(Exercise data Opens)

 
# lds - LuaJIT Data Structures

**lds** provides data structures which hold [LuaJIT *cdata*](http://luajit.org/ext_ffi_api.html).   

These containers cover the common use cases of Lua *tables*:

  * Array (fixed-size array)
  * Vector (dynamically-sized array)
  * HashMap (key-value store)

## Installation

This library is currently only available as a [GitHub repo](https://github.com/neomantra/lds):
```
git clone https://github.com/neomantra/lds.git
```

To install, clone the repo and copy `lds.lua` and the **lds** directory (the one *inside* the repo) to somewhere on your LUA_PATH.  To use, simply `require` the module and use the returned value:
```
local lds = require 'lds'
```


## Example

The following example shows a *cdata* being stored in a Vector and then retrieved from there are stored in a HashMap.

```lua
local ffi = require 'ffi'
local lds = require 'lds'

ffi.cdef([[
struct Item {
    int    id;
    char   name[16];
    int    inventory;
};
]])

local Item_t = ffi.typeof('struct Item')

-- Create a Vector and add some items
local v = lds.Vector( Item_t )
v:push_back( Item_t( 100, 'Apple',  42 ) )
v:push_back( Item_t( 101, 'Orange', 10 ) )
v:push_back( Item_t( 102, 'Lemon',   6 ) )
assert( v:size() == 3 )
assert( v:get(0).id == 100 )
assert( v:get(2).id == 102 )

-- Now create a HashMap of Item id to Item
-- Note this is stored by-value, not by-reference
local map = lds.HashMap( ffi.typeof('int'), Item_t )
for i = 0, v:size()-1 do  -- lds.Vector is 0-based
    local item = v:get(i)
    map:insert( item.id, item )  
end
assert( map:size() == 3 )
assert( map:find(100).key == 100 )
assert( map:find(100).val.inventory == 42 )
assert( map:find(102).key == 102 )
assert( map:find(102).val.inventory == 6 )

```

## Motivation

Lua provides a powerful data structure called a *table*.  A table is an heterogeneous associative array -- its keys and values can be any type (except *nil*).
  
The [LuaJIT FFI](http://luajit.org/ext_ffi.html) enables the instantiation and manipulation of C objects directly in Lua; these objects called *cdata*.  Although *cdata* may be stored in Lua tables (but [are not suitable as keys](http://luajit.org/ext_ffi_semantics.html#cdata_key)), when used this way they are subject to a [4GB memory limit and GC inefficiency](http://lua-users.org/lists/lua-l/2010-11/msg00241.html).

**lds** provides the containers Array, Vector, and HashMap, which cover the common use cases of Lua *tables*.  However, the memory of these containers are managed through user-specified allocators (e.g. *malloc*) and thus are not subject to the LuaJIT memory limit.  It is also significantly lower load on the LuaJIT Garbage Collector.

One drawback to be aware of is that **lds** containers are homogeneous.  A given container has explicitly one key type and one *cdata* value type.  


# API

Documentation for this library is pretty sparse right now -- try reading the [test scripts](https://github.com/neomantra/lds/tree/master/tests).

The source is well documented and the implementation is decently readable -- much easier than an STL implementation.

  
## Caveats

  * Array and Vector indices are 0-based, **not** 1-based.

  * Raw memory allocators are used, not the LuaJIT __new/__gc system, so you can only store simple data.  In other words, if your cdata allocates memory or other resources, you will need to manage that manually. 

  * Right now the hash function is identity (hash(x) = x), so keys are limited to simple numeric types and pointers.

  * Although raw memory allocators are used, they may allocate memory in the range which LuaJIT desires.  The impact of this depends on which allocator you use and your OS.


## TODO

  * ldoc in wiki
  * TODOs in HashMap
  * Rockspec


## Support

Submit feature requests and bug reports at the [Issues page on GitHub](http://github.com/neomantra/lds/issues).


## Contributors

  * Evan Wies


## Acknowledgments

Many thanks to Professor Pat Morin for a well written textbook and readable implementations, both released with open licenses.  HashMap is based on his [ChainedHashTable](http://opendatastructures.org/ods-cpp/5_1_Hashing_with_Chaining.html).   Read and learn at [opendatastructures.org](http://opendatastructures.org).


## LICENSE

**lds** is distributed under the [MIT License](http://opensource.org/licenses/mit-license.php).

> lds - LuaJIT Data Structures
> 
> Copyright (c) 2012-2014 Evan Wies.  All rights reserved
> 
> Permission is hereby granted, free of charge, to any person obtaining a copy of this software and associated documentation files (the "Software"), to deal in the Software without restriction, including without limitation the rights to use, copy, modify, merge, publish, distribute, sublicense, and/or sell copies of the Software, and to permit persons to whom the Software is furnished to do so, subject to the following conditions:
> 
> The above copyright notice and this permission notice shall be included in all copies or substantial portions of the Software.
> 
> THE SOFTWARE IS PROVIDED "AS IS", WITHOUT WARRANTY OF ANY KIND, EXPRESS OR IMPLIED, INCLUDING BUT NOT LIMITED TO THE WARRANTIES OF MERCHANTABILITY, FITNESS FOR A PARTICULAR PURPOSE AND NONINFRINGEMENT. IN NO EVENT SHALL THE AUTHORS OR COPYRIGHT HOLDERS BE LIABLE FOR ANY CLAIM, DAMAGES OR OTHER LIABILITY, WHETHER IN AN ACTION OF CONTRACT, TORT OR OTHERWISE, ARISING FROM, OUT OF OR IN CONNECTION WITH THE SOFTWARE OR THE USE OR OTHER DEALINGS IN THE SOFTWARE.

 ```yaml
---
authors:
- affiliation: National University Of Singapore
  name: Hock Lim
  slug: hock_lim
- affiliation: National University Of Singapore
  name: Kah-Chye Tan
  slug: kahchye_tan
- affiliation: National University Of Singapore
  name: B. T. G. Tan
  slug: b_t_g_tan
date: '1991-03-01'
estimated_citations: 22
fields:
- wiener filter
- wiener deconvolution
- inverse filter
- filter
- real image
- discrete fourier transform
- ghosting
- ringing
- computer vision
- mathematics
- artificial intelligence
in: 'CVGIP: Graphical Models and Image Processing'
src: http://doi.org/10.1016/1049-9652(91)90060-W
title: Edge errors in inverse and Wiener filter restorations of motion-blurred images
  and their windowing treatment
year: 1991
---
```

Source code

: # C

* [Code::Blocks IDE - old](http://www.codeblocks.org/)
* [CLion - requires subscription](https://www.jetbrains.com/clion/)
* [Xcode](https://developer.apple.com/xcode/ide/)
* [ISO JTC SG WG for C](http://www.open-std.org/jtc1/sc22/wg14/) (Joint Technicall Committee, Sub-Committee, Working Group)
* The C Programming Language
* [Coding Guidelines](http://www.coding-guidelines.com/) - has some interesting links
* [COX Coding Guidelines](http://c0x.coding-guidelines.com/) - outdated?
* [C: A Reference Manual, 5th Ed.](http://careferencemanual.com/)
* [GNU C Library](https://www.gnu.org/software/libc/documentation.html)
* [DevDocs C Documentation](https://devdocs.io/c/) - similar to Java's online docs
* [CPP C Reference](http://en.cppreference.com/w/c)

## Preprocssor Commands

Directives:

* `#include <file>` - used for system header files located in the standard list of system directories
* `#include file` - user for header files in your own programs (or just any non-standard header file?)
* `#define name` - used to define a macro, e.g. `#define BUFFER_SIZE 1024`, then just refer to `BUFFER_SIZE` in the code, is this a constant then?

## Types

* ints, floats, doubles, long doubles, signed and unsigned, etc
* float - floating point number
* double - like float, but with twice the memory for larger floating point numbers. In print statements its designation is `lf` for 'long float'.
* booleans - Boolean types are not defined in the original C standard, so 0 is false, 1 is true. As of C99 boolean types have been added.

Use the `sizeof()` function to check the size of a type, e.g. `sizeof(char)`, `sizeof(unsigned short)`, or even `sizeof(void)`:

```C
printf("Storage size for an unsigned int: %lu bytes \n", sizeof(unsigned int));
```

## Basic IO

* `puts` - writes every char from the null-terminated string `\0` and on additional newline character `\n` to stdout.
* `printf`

(Exercise data Closes)

• What you should do
Set down, exactly as they appear, the lines above from the first one to the line that holds "Array (fixed-size array)", both included, please, and no others.

• Response to this task
# lds - LuaJIT Data Structures

**lds** provides data structures which hold [LuaJIT *cdata*](http://luajit.org/ext_ffi_api.html).   

These containers cover the common use cases of Lua *tables*:

  * Array (fixed-size array)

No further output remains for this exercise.